Your assignment:
Of all the lines below, return only those starting with the line holding "- [Reporting a" and going on through the line holding "Pre-analysis: Check how", exactly as written.

Entries supplied:
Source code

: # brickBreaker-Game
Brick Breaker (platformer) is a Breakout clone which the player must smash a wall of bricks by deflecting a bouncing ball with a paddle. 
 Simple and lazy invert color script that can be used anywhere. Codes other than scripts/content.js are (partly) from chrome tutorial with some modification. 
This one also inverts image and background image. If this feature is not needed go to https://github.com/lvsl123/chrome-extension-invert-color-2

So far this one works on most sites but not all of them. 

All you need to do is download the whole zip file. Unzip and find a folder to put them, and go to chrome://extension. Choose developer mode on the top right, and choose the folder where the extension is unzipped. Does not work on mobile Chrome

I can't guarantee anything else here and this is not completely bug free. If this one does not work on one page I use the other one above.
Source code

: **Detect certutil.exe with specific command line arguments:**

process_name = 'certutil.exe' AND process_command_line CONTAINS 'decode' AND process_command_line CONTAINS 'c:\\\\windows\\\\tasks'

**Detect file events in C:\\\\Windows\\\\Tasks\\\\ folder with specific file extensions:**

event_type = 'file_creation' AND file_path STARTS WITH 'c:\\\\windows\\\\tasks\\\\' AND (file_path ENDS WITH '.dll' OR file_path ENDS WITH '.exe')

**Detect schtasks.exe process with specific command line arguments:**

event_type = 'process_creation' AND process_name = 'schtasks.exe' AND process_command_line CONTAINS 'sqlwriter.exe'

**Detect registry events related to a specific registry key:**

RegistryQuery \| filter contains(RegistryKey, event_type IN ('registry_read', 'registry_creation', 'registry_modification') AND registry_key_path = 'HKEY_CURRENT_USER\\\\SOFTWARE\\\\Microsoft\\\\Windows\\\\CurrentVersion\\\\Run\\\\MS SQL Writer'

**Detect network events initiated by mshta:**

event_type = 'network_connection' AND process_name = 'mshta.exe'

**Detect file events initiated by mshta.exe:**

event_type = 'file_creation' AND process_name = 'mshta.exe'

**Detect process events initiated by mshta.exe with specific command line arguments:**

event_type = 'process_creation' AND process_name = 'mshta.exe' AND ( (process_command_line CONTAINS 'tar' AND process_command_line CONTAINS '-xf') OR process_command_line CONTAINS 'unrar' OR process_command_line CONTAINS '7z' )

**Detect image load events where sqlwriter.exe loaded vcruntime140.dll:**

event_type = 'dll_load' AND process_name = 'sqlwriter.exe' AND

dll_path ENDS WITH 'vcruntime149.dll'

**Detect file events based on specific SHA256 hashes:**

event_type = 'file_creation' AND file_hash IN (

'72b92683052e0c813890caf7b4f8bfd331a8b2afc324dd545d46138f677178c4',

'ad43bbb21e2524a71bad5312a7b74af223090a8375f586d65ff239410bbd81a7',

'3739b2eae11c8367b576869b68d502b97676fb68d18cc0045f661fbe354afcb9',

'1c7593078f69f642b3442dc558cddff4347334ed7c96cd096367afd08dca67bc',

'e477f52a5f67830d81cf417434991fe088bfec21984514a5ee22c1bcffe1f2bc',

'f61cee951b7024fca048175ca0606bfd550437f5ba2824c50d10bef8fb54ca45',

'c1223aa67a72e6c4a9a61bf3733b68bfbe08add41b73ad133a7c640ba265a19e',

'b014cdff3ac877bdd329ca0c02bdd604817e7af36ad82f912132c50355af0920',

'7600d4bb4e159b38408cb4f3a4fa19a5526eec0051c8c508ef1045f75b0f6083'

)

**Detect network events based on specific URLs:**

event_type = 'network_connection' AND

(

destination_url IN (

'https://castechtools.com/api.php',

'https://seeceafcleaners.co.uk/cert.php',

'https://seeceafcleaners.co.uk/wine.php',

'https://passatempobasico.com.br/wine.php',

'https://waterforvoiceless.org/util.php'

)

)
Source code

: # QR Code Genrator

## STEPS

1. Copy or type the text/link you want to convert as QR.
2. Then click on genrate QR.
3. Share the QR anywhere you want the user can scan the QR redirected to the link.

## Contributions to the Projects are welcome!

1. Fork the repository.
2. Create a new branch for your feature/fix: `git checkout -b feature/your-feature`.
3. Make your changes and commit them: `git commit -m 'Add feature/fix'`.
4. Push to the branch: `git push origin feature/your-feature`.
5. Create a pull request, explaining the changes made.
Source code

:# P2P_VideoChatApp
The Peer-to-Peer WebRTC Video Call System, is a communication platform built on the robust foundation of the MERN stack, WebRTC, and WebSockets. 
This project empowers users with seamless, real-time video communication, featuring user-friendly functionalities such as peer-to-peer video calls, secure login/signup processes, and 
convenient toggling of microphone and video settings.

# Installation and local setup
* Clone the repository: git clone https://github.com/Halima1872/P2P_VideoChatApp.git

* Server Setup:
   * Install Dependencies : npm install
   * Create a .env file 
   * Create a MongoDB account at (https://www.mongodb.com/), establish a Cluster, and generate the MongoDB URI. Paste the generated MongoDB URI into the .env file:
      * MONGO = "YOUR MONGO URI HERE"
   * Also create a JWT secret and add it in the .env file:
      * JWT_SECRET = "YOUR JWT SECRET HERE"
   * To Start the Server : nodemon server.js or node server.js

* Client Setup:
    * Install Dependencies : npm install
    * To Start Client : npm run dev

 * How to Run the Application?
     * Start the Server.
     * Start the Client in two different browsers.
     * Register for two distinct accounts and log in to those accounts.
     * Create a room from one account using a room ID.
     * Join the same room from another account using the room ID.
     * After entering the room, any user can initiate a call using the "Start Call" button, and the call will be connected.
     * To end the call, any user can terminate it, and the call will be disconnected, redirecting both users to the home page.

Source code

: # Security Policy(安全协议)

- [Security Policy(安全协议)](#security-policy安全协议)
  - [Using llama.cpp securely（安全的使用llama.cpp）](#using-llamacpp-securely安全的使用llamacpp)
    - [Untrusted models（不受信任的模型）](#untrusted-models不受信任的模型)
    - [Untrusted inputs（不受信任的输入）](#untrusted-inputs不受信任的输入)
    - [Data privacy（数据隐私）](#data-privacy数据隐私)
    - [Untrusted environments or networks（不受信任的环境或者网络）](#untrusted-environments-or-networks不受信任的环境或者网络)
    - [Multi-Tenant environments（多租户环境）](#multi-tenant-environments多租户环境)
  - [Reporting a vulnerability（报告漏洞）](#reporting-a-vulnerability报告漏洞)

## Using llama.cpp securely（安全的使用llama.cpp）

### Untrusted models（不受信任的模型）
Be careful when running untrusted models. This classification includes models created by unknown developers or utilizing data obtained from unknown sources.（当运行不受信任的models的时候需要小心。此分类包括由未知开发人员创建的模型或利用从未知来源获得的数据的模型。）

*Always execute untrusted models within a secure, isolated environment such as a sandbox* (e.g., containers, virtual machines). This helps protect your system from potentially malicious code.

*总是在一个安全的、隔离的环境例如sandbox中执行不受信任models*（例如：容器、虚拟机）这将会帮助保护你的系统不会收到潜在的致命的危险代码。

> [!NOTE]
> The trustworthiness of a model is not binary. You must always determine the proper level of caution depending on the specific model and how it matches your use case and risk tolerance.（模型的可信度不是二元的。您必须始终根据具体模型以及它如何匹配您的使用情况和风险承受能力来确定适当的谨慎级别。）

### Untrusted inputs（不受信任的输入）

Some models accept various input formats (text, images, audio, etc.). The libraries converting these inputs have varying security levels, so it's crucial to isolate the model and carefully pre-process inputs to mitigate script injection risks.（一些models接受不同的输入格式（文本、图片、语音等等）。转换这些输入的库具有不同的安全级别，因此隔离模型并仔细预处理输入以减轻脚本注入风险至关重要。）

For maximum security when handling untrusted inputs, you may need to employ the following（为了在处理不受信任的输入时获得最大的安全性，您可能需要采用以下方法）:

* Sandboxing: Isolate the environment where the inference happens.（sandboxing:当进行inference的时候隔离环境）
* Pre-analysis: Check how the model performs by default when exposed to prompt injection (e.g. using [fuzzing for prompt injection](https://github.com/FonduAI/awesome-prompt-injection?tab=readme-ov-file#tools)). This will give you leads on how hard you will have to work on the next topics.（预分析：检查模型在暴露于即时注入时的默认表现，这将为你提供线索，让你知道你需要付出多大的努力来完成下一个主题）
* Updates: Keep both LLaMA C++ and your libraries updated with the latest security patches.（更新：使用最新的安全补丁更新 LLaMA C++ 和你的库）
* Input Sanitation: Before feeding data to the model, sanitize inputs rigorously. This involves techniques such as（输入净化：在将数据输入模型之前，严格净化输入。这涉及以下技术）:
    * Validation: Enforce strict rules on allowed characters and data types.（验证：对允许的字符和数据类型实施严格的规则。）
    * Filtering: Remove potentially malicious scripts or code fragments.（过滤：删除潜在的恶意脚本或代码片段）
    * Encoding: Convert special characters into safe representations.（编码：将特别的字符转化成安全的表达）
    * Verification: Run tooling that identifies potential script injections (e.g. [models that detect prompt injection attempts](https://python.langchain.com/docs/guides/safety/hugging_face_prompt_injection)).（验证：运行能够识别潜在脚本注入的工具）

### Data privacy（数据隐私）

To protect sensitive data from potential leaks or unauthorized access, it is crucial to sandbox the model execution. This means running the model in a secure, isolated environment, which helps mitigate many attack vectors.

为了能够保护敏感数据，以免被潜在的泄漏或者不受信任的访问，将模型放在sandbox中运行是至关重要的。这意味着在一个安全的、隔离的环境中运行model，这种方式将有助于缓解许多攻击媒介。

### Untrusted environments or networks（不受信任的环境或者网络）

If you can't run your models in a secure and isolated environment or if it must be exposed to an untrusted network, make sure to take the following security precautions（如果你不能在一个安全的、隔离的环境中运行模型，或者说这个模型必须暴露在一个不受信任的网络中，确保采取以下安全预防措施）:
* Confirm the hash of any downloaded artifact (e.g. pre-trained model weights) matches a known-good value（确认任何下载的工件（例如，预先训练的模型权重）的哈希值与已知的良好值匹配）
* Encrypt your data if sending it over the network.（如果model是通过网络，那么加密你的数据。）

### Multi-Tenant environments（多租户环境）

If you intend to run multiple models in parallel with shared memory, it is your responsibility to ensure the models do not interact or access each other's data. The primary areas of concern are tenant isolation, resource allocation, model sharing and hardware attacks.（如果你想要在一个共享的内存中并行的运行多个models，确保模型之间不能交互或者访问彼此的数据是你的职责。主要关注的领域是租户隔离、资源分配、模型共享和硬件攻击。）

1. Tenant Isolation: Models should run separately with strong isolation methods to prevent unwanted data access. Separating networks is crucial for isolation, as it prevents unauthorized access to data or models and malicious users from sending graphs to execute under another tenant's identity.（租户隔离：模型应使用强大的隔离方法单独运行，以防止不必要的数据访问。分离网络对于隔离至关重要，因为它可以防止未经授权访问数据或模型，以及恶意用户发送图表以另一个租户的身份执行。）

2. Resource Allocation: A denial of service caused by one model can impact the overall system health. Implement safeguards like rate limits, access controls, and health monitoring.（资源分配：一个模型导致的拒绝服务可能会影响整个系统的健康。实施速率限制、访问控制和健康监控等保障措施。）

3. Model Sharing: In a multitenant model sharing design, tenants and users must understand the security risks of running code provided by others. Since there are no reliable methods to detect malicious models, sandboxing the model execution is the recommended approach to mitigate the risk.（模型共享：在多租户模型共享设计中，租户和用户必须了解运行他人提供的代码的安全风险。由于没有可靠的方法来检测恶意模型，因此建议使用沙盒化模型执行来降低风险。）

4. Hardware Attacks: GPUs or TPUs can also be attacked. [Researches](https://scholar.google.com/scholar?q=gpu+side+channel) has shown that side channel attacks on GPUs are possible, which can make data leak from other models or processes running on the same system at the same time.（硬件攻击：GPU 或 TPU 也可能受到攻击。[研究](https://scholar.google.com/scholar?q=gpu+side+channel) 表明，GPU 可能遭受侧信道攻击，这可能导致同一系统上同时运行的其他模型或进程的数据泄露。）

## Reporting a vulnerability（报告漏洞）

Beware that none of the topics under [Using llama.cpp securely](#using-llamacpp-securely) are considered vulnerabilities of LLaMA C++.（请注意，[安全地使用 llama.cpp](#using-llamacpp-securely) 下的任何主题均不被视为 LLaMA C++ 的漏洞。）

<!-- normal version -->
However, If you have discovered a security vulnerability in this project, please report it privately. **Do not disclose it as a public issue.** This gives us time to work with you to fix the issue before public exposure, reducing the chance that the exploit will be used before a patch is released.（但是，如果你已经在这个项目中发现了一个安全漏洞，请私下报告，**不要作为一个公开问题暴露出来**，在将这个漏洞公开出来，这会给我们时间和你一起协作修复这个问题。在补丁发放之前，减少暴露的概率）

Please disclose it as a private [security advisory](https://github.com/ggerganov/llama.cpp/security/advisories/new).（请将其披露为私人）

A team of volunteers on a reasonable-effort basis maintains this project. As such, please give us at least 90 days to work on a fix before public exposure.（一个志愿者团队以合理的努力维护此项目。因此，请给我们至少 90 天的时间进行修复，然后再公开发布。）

Output below:
  - [Reporting a vulnerability（报告漏洞）](#reporting-a-vulnerability报告漏洞)

## Using llama.cpp securely（安全的使用llama.cpp）

### Untrusted models（不受信任的模型）
Be careful when running untrusted models. This classification includes models created by unknown developers or utilizing data obtained from unknown sources.（当运行不受信任的models的时候需要小心。此分类包括由未知开发人员创建的模型或利用从未知来源获得的数据的模型。）

*Always execute untrusted models within a secure, isolated environment such as a sandbox* (e.g., containers, virtual machines). This helps protect your system from potentially malicious code.

*总是在一个安全的、隔离的环境例如sandbox中执行不受信任models*（例如：容器、虚拟机）这将会帮助保护你的系统不会收到潜在的致命的危险代码。

> [!NOTE]
> The trustworthiness of a model is not binary. You must always determine the proper level of caution depending on the specific model and how it matches your use case and risk tolerance.（模型的可信度不是二元的。您必须始终根据具体模型以及它如何匹配您的使用情况和风险承受能力来确定适当的谨慎级别。）

### Untrusted inputs（不受信任的输入）

Some models accept various input formats (text, images, audio, etc.). The libraries converting these inputs have varying security levels, so it's crucial to isolate the model and carefully pre-process inputs to mitigate script injection risks.（一些models接受不同的输入格式（文本、图片、语音等等）。转换这些输入的库具有不同的安全级别，因此隔离模型并仔细预处理输入以减轻脚本注入风险至关重要。）

For maximum security when handling untrusted inputs, you may need to employ the following（为了在处理不受信任的输入时获得最大的安全性，您可能需要采用以下方法）:

* Sandboxing: Isolate the environment where the inference happens.（sandboxing:当进行inference的时候隔离环境）
* Pre-analysis: Check how the model performs by default when exposed to prompt injection (e.g. using [fuzzing for prompt injection](https://github.com/FonduAI/awesome-prompt-injection?tab=readme-ov-file#tools)). This will give you leads on how hard you will have to work on the next topics.（预分析：检查模型在暴露于即时注入时的默认表现，这将为你提供线索，让你知道你需要付出多大的努力来完成下一个主题）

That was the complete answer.